My impression of Lowe — from watching hours of State Board proceedings last year (an experience from which I’m still recovering) — is that she’s not the savviest operator in the group. She’ll likely be a quieter public presence as chair than [Don] McLeroy.

The open question is whether she’ll be more effective at passing a socially conservative agenda.

That may make this a very savvy move by Perry, if it turns out Lowe is effective in getting wingnuttery passed but manages to avoid becoming an easy target by being low key. So far, some potential critics are staying reserved.

Richard Kouri, public affairs director for the Texas State Teachers Association, said Lowe’s selection is no surprise.

“She’s certainly somebody who’d been on the short list of names that had been circulated … pretty much comes from that same sort of conservative block.”

Kouri said his organization will closely watch next week’s meeting. They’ll look for clues as to whether Lowe will be able to calm the politicized rifts that have characterized the board in recent years. Debates over language arts and science curriculum have been especially contentious and a revision of social studies objectives is already heating up similarly.

“Given the split on that board, we would like to see a chair that I guess is more the arbitrator, more the person who is going to create a level and fair environment for the discourse to happen, not basically be the kind of chair that says, ‘This is what I believe, now eight or nine of you line up behind me,” Kouri said.

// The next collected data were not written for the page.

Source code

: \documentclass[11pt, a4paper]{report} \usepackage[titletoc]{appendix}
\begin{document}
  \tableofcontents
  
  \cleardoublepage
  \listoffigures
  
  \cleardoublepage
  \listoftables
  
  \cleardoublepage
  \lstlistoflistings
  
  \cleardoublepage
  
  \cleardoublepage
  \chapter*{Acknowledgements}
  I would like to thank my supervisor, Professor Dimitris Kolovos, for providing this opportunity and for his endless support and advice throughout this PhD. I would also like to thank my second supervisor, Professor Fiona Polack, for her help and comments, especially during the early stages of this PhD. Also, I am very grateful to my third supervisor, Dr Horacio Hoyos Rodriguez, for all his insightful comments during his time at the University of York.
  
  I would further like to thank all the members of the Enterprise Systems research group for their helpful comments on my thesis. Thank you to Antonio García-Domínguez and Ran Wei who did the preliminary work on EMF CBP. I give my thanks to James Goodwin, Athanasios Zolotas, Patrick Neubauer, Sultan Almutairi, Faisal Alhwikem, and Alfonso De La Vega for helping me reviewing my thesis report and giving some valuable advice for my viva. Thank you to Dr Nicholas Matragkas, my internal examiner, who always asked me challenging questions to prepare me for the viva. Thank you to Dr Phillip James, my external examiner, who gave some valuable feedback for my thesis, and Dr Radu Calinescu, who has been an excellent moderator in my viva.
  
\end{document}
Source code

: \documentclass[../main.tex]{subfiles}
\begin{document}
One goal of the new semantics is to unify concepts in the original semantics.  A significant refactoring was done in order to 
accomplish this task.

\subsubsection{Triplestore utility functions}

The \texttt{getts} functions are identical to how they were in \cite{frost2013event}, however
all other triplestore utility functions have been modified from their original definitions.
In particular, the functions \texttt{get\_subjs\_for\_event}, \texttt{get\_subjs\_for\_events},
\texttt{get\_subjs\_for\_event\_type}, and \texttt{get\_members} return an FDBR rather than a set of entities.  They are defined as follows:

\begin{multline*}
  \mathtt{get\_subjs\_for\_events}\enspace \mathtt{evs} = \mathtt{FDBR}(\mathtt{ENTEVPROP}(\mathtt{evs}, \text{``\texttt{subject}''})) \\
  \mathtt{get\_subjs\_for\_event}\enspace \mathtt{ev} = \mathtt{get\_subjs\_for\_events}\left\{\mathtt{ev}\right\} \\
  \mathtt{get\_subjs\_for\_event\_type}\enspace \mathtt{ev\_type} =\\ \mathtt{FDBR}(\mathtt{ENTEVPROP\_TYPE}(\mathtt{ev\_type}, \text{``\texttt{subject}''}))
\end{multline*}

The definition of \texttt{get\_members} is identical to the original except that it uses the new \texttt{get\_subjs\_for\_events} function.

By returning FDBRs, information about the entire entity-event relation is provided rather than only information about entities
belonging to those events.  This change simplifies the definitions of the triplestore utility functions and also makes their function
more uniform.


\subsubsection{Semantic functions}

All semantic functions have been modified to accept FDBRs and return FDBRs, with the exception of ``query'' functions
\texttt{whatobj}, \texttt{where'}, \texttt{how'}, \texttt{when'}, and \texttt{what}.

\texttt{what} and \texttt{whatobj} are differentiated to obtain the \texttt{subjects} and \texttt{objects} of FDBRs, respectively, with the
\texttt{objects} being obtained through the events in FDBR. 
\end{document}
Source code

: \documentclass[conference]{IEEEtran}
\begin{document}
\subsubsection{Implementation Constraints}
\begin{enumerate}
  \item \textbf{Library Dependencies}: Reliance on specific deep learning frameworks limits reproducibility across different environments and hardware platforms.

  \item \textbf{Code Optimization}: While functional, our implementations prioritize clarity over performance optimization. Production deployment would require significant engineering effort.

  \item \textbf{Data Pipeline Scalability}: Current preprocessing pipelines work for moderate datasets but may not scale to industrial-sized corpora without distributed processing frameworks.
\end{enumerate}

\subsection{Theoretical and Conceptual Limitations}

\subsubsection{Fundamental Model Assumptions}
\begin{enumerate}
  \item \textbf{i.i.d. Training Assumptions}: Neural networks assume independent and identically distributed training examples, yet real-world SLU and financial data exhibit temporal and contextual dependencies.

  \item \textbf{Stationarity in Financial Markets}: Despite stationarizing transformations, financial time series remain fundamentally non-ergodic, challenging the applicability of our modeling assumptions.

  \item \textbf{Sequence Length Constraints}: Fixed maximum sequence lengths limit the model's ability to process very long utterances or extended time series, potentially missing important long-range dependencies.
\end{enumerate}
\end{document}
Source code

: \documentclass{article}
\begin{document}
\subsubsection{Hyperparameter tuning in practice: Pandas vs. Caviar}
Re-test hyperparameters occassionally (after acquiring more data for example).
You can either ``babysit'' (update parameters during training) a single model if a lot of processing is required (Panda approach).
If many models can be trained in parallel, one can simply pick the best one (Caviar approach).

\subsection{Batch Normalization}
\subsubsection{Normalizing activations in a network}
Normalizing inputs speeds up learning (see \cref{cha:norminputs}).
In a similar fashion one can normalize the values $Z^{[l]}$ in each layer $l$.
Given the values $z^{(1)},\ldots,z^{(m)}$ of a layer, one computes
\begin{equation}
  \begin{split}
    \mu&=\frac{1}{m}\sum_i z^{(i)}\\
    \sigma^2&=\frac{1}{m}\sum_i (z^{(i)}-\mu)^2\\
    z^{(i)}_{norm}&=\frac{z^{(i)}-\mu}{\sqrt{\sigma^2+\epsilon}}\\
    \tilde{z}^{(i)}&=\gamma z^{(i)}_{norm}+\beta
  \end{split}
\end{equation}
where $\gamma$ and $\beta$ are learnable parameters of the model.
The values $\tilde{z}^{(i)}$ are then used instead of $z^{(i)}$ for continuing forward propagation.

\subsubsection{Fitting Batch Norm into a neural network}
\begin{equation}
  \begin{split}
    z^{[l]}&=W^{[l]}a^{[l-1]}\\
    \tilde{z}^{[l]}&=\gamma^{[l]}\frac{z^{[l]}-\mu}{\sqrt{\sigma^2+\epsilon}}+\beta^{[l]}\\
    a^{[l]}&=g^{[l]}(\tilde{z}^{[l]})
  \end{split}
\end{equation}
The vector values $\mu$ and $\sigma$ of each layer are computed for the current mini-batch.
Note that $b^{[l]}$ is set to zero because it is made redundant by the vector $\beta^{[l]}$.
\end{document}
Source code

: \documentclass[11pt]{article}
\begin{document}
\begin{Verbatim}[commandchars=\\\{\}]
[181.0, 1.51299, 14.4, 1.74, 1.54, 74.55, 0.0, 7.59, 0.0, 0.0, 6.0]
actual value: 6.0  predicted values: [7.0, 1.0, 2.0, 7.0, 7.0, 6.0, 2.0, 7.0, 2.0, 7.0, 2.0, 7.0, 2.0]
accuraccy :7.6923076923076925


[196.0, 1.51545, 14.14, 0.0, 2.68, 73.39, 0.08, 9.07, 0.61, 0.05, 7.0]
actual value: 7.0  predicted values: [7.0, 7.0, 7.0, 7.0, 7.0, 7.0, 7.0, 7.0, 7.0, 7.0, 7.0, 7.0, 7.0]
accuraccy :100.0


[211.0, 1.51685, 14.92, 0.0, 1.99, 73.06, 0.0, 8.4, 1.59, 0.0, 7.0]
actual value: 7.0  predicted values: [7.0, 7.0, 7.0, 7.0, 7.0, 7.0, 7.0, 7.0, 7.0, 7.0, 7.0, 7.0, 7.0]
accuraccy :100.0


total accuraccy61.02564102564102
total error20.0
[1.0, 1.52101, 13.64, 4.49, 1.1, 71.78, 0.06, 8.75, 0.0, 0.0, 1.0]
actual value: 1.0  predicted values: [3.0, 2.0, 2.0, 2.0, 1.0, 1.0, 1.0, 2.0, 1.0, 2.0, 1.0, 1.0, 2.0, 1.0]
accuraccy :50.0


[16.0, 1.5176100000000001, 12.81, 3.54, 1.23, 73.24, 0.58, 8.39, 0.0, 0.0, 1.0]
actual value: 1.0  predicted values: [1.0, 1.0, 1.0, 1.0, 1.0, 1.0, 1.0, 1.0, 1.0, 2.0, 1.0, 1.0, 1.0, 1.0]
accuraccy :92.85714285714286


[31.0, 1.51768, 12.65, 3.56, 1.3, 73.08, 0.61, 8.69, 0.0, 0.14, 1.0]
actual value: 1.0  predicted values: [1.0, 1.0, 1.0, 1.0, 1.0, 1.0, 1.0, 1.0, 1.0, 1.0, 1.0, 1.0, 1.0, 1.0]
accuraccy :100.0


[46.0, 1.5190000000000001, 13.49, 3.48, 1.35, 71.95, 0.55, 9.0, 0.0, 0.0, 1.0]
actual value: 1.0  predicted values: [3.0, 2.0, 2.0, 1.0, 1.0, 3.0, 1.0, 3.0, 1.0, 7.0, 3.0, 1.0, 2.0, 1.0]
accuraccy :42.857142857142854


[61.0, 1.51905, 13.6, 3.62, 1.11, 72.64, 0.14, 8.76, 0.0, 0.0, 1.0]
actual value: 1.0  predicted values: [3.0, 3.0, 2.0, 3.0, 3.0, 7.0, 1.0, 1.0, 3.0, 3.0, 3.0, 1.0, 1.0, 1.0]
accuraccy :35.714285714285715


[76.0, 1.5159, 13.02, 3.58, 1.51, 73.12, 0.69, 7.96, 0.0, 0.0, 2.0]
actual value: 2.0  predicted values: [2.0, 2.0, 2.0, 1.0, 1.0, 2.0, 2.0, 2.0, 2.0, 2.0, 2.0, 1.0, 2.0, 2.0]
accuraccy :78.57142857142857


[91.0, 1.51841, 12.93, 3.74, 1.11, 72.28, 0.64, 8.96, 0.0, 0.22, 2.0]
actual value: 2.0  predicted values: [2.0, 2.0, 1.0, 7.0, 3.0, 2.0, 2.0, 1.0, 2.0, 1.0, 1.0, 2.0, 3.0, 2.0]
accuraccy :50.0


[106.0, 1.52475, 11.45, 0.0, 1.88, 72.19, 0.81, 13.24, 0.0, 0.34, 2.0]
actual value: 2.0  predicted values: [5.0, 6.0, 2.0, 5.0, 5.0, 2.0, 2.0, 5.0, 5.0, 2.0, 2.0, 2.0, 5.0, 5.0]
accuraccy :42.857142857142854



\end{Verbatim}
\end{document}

Larry Shaw, executive director of the United Educators Association in Fort Worth, agreed that change is needed.

“I sincerely hope they start taking more realistic positions instead of political positions because they’ve made themselves irrelevant in the minds of many educators, including me,” he said.

Others, like the Texas Freedom Network and Hal at Half Empty, are unimpressed. Here’s TFN:

In 2004 Ms. Lowe opposed requiring that publishers obey curriculum standards and put medically accurate information about responsible pregnancy and disease prevention in new high school health textbooks.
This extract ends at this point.